> [EXERCISE INSTRUCTIONS]: Exact transcription of the records is required.

> [DATA FOR REVIEW]:

:::

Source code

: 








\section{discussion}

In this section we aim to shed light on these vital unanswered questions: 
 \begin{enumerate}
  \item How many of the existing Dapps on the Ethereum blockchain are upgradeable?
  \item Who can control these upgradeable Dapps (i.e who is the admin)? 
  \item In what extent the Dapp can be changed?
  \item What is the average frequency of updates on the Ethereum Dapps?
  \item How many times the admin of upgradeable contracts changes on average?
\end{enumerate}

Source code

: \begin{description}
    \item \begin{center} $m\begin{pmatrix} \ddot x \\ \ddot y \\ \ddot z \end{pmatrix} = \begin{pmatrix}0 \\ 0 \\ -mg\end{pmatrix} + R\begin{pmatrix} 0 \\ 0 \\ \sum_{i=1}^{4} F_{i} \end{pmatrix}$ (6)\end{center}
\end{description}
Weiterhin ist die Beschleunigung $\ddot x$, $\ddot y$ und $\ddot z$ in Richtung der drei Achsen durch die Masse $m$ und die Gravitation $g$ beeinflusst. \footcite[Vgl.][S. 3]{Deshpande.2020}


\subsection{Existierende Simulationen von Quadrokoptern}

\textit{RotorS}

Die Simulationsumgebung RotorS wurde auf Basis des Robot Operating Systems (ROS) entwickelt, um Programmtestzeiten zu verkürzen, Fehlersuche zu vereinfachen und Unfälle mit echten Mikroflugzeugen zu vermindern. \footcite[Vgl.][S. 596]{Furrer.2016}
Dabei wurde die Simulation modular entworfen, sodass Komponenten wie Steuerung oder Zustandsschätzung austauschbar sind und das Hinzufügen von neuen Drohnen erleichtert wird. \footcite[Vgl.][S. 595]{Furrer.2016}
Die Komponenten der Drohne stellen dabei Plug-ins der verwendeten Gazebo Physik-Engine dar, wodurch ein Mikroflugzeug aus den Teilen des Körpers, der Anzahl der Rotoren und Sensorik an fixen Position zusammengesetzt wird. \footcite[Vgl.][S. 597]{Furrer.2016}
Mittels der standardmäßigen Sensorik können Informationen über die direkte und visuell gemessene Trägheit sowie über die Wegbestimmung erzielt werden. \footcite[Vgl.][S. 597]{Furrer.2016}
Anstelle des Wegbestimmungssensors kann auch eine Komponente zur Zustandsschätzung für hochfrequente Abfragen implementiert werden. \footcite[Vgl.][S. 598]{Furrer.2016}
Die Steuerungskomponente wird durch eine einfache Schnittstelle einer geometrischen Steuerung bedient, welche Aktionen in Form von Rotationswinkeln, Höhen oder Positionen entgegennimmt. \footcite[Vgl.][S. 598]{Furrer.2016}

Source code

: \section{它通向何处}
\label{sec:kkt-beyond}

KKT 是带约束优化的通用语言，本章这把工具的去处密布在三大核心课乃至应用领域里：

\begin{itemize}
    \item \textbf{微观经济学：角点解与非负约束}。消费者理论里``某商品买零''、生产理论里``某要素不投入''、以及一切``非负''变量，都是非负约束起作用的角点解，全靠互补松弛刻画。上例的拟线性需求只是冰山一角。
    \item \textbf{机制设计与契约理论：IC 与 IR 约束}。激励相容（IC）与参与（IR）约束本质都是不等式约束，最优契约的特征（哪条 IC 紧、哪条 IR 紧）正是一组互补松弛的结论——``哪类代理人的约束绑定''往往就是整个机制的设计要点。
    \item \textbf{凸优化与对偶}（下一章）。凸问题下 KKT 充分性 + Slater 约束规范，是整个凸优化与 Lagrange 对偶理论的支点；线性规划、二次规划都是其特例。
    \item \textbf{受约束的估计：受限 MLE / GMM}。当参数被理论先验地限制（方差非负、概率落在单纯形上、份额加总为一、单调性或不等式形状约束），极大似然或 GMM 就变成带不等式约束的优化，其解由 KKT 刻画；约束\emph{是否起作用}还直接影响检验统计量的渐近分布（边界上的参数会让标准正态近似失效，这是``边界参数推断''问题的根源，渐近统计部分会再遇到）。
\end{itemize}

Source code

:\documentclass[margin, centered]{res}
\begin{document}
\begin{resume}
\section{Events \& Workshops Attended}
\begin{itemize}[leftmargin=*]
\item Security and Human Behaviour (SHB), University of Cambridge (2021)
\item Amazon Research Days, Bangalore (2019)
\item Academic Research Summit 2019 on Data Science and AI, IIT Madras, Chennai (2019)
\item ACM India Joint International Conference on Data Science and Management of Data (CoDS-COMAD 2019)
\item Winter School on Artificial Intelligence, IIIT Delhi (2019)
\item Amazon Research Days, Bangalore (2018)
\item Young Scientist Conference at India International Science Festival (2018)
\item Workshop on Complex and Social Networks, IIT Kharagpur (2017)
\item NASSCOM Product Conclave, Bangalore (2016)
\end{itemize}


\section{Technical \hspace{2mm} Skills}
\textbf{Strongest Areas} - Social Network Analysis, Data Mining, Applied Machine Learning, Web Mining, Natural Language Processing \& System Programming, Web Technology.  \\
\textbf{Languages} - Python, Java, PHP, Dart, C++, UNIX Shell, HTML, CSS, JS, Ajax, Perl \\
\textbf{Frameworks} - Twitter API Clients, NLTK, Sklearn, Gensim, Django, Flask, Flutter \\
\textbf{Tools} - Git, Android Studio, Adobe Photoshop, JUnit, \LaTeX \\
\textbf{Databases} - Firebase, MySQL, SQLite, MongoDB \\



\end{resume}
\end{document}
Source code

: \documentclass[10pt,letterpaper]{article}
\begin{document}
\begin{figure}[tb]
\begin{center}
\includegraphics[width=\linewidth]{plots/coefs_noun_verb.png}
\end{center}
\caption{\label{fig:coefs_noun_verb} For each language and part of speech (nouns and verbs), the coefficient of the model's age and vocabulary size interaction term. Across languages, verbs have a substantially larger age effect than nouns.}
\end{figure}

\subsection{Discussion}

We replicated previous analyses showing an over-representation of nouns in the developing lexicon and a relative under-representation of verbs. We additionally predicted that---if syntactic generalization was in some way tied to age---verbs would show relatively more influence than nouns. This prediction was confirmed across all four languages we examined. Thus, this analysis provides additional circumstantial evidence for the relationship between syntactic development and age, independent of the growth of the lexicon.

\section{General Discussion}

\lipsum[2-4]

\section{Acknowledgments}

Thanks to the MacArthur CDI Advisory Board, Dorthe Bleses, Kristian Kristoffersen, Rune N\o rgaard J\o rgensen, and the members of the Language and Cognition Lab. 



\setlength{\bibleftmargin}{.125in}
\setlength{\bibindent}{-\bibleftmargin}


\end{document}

:::

> [RESPONSE]:
Source code

: 








\section{discussion}

In this section we aim to shed light on these vital unanswered questions: 
 \begin{enumerate}
  \item How many of the existing Dapps on the Ethereum blockchain are upgradeable?
  \item Who can control these upgradeable Dapps (i.e who is the admin)? 
  \item In what extent the Dapp can be changed?
  \item What is the average frequency of updates on the Ethereum Dapps?
  \item How many times the admin of upgradeable contracts changes on average?
\end{enumerate}

Source code

: \begin{description}
    \item \begin{center} $m\begin{pmatrix} \ddot x \\ \ddot y \\ \ddot z \end{pmatrix} = \begin{pmatrix}0 \\ 0 \\ -mg\end{pmatrix} + R\begin{pmatrix} 0 \\ 0 \\ \sum_{i=1}^{4} F_{i} \end{pmatrix}$ (6)\end{center}
\end{description}
Weiterhin ist die Beschleunigung $\ddot x$, $\ddot y$ und $\ddot z$ in Richtung der drei Achsen durch die Masse $m$ und die Gravitation $g$ beeinflusst. \footcite[Vgl.][S. 3]{Deshpande.2020}


\subsection{Existierende Simulationen von Quadrokoptern}

\textit{RotorS}

Die Simulationsumgebung RotorS wurde auf Basis des Robot Operating Systems (ROS) entwickelt, um Programmtestzeiten zu verkürzen, Fehlersuche zu vereinfachen und Unfälle mit echten Mikroflugzeugen zu vermindern. \footcite[Vgl.][S. 596]{Furrer.2016}
Dabei wurde die Simulation modular entworfen, sodass Komponenten wie Steuerung oder Zustandsschätzung austauschbar sind und das Hinzufügen von neuen Drohnen erleichtert wird. \footcite[Vgl.][S. 595]{Furrer.2016}
Die Komponenten der Drohne stellen dabei Plug-ins der verwendeten Gazebo Physik-Engine dar, wodurch ein Mikroflugzeug aus den Teilen des Körpers, der Anzahl der Rotoren und Sensorik an fixen Position zusammengesetzt wird. \footcite[Vgl.][S. 597]{Furrer.2016}
Mittels der standardmäßigen Sensorik können Informationen über die direkte und visuell gemessene Trägheit sowie über die Wegbestimmung erzielt werden. \footcite[Vgl.][S. 597]{Furrer.2016}
Anstelle des Wegbestimmungssensors kann auch eine Komponente zur Zustandsschätzung für hochfrequente Abfragen implementiert werden. \footcite[Vgl.][S. 598]{Furrer.2016}
Die Steuerungskomponente wird durch eine einfache Schnittstelle einer geometrischen Steuerung bedient, welche Aktionen in Form von Rotationswinkeln, Höhen oder Positionen entgegennimmt. \footcite[Vgl.][S. 598]{Furrer.2016}

Source code

: \section{它通向何处}
\label{sec:kkt-beyond}

KKT 是带约束优化的通用语言，本章这把工具的去处密布在三大核心课乃至应用领域里：

\begin{itemize}
    \item \textbf{微观经济学：角点解与非负约束}。消费者理论里``某商品买零''、生产理论里``某要素不投入''、以及一切``非负''变量，都是非负约束起作用的角点解，全靠互补松弛刻画。上例的拟线性需求只是冰山一角。
    \item \textbf{机制设计与契约理论：IC 与 IR 约束}。激励相容（IC）与参与（IR）约束本质都是不等式约束，最优契约的特征（哪条 IC 紧、哪条 IR 紧）正是一组互补松弛的结论——``哪类代理人的约束绑定''往往就是整个机制的设计要点。
    \item \textbf{凸优化与对偶}（下一章）。凸问题下 KKT 充分性 + Slater 约束规范，是整个凸优化与 Lagrange 对偶理论的支点；线性规划、二次规划都是其特例。
    \item \textbf{受约束的估计：受限 MLE / GMM}。当参数被理论先验地限制（方差非负、概率落在单纯形上、份额加总为一、单调性或不等式形状约束），极大似然或 GMM 就变成带不等式约束的优化，其解由 KKT 刻画；约束\emph{是否起作用}还直接影响检验统计量的渐近分布（边界上的参数会让标准正态近似失效，这是``边界参数推断''问题的根源，渐近统计部分会再遇到）。
\end{itemize}

Source code

:\documentclass[margin, centered]{res}
\begin{document}
\begin{resume}
\section{Events \& Workshops Attended}
\begin{itemize}[leftmargin=*]
\item Security and Human Behaviour (SHB), University of Cambridge (2021)
\item Amazon Research Days, Bangalore (2019)
\item Academic Research Summit 2019 on Data Science and AI, IIT Madras, Chennai (2019)
\item ACM India Joint International Conference on Data Science and Management of Data (CoDS-COMAD 2019)
\item Winter School on Artificial Intelligence, IIIT Delhi (2019)
\item Amazon Research Days, Bangalore (2018)
\item Young Scientist Conference at India International Science Festival (2018)
\item Workshop on Complex and Social Networks, IIT Kharagpur (2017)
\item NASSCOM Product Conclave, Bangalore (2016)
\end{itemize}


\section{Technical \hspace{2mm} Skills}
\textbf{Strongest Areas} - Social Network Analysis, Data Mining, Applied Machine Learning, Web Mining, Natural Language Processing \& System Programming, Web Technology.  \\
\textbf{Languages} - Python, Java, PHP, Dart, C++, UNIX Shell, HTML, CSS, JS, Ajax, Perl \\
\textbf{Frameworks} - Twitter API Clients, NLTK, Sklearn, Gensim, Django, Flask, Flutter \\
\textbf{Tools} - Git, Android Studio, Adobe Photoshop, JUnit, \LaTeX \\
\textbf{Databases} - Firebase, MySQL, SQLite, MongoDB \\



\end{resume}
\end{document}
Source code

: \documentclass[10pt,letterpaper]{article}
\begin{document}
\begin{figure}[tb]
\begin{center}
\includegraphics[width=\linewidth]{plots/coefs_noun_verb.png}
\end{center}
\caption{\label{fig:coefs_noun_verb} For each language and part of speech (nouns and verbs), the coefficient of the model's age and vocabulary size interaction term. Across languages, verbs have a substantially larger age effect than nouns.}
\end{figure}

\subsection{Discussion}

We replicated previous analyses showing an over-representation of nouns in the developing lexicon and a relative under-representation of verbs. We additionally predicted that---if syntactic generalization was in some way tied to age---verbs would show relatively more influence than nouns. This prediction was confirmed across all four languages we examined. Thus, this analysis provides additional circumstantial evidence for the relationship between syntactic development and age, independent of the growth of the lexicon.

\section{General Discussion}

\lipsum[2-4]

\section{Acknowledgments}

Thanks to the MacArthur CDI Advisory Board, Dorthe Bleses, Kristian Kristoffersen, Rune N\o rgaard J\o rgensen, and the members of the Language and Cognition Lab. 



\setlength{\bibleftmargin}{.125in}
\setlength{\bibindent}{-\bibleftmargin}


\end{document}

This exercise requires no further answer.